Subrogation has always been a discipline of details. The work depends on facts, timing, documentation, liability decisions, negotiation strategy, and the ability to defend a recovery position. But in today's auto claims environment, the details are proliferating as U.S. auto claims become more complex.

Vehicle technology, diagnostics, calibrations, and repair procedure requirements are adding more variance to repair estimates and driving more supplements, creating space for more disputes, contention, and litigation. At the same time, carriers are expected to maintain recovery performance as institutional knowledge leaves or retires from the organization and newer employees with less subrogation-specific experience step into increasingly complex work.
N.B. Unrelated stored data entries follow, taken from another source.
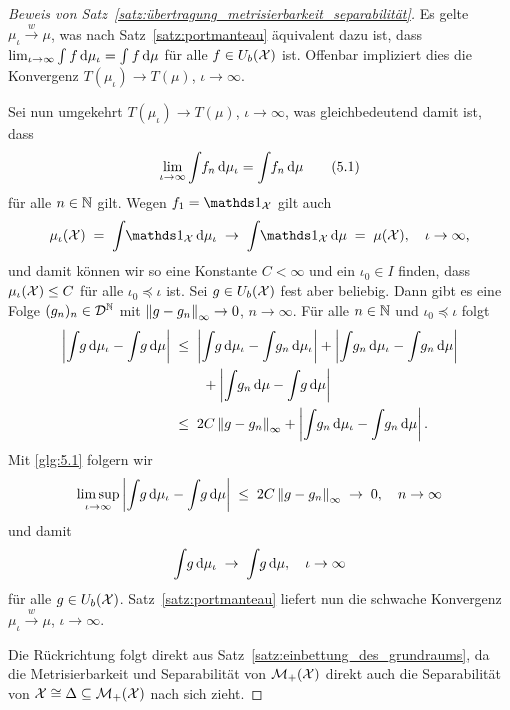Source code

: \documentclass[../thesis/thesis.tex]{subfiles}
\begin{document}
\begin{proof}[Beweis von Satz~\ref{satz:übertragung_metrisierbarkeit_separabilität}]
		Es gelte $\mu_\iota \xrightarrow{w} \mu$, was nach Satz~\ref{satz:portmanteau} äquivalent dazu ist, dass $\lim_{\iota \to \infty} \int_{} \, f \, \mathrm{d}\mu_\iota = \int_{} \, f \, \mathrm{d}\mu$ für alle 
		$f \in U_b(\mathcal{X})$ ist. Offenbar impliziert dies die Konvergenz $T(\mu_\iota) \to T(\mu)$, $\iota \to \infty$.
		
		Sei nun umgekehrt $T(\mu_\iota) \to T(\mu)$, $\iota \to \infty$, was gleichbedeutend damit ist, dass 
		\[ \lim_{\iota \to \infty} \int_{} \, f_n \, \mathrm{d}\mu_\iota = \int_{} \, f_n \, \mathrm{d}\mu \label{glg:5.1} \tag{5.1} \] 
		für alle $n \in \mathbb{N}$ gilt.
		Wegen $f_1 = \indfct_\X$ gilt auch
		\[ \mu_\iota(\X) \; = \; \measureint{}{\indfct_\X}{\mu_\iota} \; \to \; \measureint{}{\indfct_\X}{\mu} \; = \; \mu(\X), \quad \iota \to \infty \text{,} \]
		und damit können wir so eine Konstante $C < \infty$ und ein $\iota_0 \in I$ finden, dass $\mu_\iota(\mathcal{X}) \leq C$ für alle $\iota_0 \preceq \iota$ ist.
		Sei $g \in U_b(\mathcal{X})$ fest aber beliebig. Dann gibt es eine Folge $(g_n)_n \in \mathcal{D}^{\mathbb{N}}$ mit $\left\lVert g - g_n\right\rVert_\infty \to 0$, $n \to \infty$. Für alle $n \in \mathbb{N}$ und $\iota_0 \preceq \iota$ folgt
		\begin{align*}
			\left| \int_{} \, g \, \mathrm{d}\mu_\iota - \int_{} \, g \, \mathrm{d}\mu \right| \; &\leq \; 
			\left| \int_{} \, g \, \mathrm{d}\mu_\iota - \int_{} \, g_n \, \mathrm{d}\mu_\iota \right| + 
			\left| \int_{} \, g_n \, \mathrm{d}\mu_\iota - \int_{} \, g_n \, \mathrm{d}\mu \right| \\
			& \qquad + 
			\left| \int_{} \, g_n \, \mathrm{d}\mu - \int_{} \, g \, \mathrm{d}\mu \right| \\
			&\leq \; 2 C \left\lVert g - g_n\right\rVert_\infty + \left| \int_{} \, g_n \, \mathrm{d}\mu_\iota - 
			\int_{} \, g_n \, \mathrm{d}\mu \right| \text{.}
		\end{align*}
		Mit \eqref{glg:5.1} folgern wir
		\[ \limsup_{\iota \to \infty} \left| \int_{} \, g \, \mathrm{d}\mu_\iota - \int_{} \, g \, \mathrm{d}\mu \right| \; \leq \; 2 C \left\lVert g - g_n\right\rVert_\infty \; \to \; 0, \quad n \to \infty \]
		und damit 
		\[ \int_{} \, g \, \mathrm{d}\mu_\iota \; \to \; \int_{} \, g \, \mathrm{d}\mu, \quad \iota \to \infty \]
		für alle $g \in U_b(\mathcal{X})$. Satz~\ref{satz:portmanteau} liefert nun die schwache Konvergenz $\mu_\iota \xrightarrow{w} \mu$, $\iota \to \infty$.
		
		Die Rückrichtung folgt direkt aus Satz~\ref{satz:einbettung_des_grundraums}, da die Metrisierbarkeit und Separabilität von $\mathcal{M}_{+}(\mathcal{X})$ direkt auch die Separabilität von $\mathcal{X} \cong \Delta \subseteq \mathcal{M}_{+}(\mathcal{X})$ nach sich zieht.
	\end{proof}
\end{document}
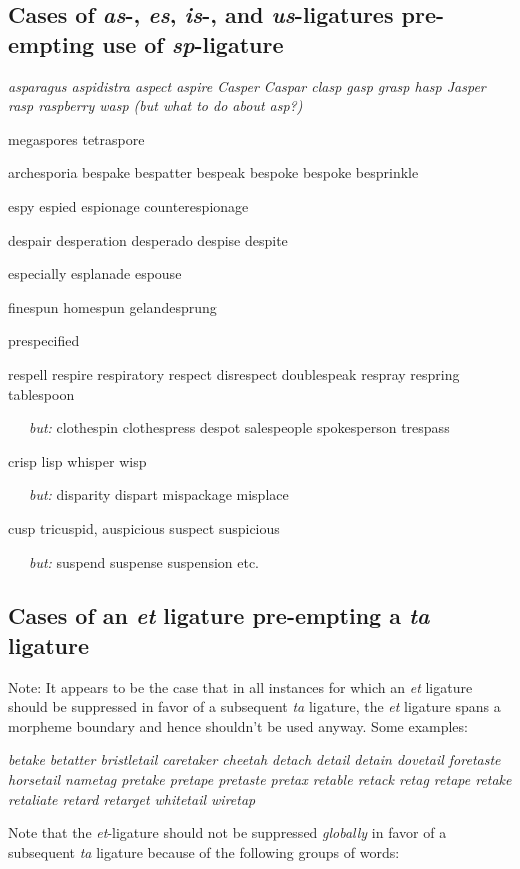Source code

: \subsection*{Cases of \emph{as}-, \emph{\ebg es}, \emph{is}-, and \emph{us}-ligatures pre-empting use of  \emph{sp}-ligature}

\bgroup \em
asparagus aspidistra aspect aspire Casper Caspar clasp gasp grasp hasp Jasper rasp raspberry wasp \emph{(but what to do about} asp\emph{?)}

megaspores tetraspore

{\ebg
archesporia bespake bespatter bespeak bespoke bespoke besprinkle

espy espied espionage counterespionage

despair desperation desperado
despise despite

especially
esplanade
espouse

finespun homespun
gelandesprung 

prespecified

respell respire respiratory 
respect disrespect
doublespeak
respray respring 
tablespoon


\ \  \ \emph{but:} clothespin clothespress despot salespeople spokesperson trespass 
}

crisp lisp whisper wisp

\ \ \ \emph{but:} disparity dispart mispackage misplace

cusp tricuspid, auspicious suspect suspicious 

\ \ \ \emph{but:} suspend suspense suspension etc.

\egroup


\subsection*{Cases of an \emph{et} ligature pre-empting a \emph{ta} ligature}

Note: It appears to be the case that in all instances for which an \emph{et} ligature should be suppressed in favor of a subsequent \emph{ta} ligature, the \emph{et} ligature spans a morpheme boundary and hence shouldn't be used anyway. Some examples:

\bgroup \em
betake betatter bristletail caretaker cheetah 
detach detail detain dovetail 
foretaste horsetail nametag pretake
pretape pretaste pretax retable retack
retag retape retake retaliate retard retarget
whitetail wiretap

\egroup
\medskip
Note that the \emph{et}-ligature should not be suppressed \emph{globally} in favor of a subsequent \emph{ta} ligature because of the following groups of words:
To better understand this shifting landscape, CCC Intelligent Solutions commissioned a national benchmarking study, The Future of Auto Subrogation Claims Operations, conducted by Hanover Research.

Our study found that 99% of U.S. insurance leaders overseeing auto physical damage (APD) subrogation operations believe claims have become more complex over the past two years.

Figure 1

The biggest drivers were more vehicle technology and higher repair complexity, cited by 84% of respondents, followed by greater variation in supplements and repair estimates at 62% and increased litigation and disputes at 58%.

Figure 2

These findings confirm what many industry leaders are already seeing day to day: subrogation has evolved beyond a traditional back-office recovery function, becoming a more complex, operationally demanding, and strategically critical part of claims performance.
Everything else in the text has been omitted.